(Beginning of INFORMATION SHOWN)

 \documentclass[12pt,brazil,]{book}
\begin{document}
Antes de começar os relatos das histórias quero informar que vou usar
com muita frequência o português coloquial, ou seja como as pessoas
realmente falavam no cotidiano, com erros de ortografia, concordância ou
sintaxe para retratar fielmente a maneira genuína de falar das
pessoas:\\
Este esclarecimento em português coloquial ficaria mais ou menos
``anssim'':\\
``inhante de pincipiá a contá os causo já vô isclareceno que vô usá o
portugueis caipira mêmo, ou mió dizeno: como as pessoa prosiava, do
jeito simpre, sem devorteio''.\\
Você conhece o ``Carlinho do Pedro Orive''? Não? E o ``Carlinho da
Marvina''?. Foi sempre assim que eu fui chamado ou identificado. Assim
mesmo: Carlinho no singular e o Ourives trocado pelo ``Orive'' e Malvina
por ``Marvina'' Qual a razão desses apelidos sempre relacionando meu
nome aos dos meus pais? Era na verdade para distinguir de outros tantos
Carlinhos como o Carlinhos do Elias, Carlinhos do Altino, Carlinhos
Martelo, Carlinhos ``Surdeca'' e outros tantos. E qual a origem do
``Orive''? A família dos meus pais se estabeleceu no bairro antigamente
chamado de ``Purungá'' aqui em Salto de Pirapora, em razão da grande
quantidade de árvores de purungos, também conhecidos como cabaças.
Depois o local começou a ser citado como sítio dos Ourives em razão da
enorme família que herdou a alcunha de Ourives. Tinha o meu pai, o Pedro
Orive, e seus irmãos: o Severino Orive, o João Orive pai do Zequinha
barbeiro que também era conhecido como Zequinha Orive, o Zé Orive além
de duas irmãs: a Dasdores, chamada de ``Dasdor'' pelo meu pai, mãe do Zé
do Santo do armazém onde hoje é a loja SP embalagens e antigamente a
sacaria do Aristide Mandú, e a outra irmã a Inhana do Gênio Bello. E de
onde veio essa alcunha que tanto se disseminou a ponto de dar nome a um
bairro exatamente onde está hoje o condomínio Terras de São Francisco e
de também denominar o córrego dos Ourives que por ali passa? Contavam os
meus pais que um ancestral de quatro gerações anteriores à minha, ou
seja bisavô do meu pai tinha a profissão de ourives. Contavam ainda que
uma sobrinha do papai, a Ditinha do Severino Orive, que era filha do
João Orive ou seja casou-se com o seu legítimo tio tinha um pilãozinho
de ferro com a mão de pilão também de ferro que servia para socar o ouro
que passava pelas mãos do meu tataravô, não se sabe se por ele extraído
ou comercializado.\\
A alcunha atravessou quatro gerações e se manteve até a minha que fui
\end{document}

(End of INFORMATION SHOWN)

Where the line with "jeito simpre, sem devorteio''.\\" ends, your copy should end too; please return exactly the lines from the first line of the data through it.

*FINISHED TASK*
 \documentclass[12pt,brazil,]{book}
\begin{document}
Antes de começar os relatos das histórias quero informar que vou usar
com muita frequência o português coloquial, ou seja como as pessoas
realmente falavam no cotidiano, com erros de ortografia, concordância ou
sintaxe para retratar fielmente a maneira genuína de falar das
pessoas:\\
Este esclarecimento em português coloquial ficaria mais ou menos
``anssim'':\\
``inhante de pincipiá a contá os causo já vô isclareceno que vô usá o
portugueis caipira mêmo, ou mió dizeno: como as pessoa prosiava, do
jeito simpre, sem devorteio''.\\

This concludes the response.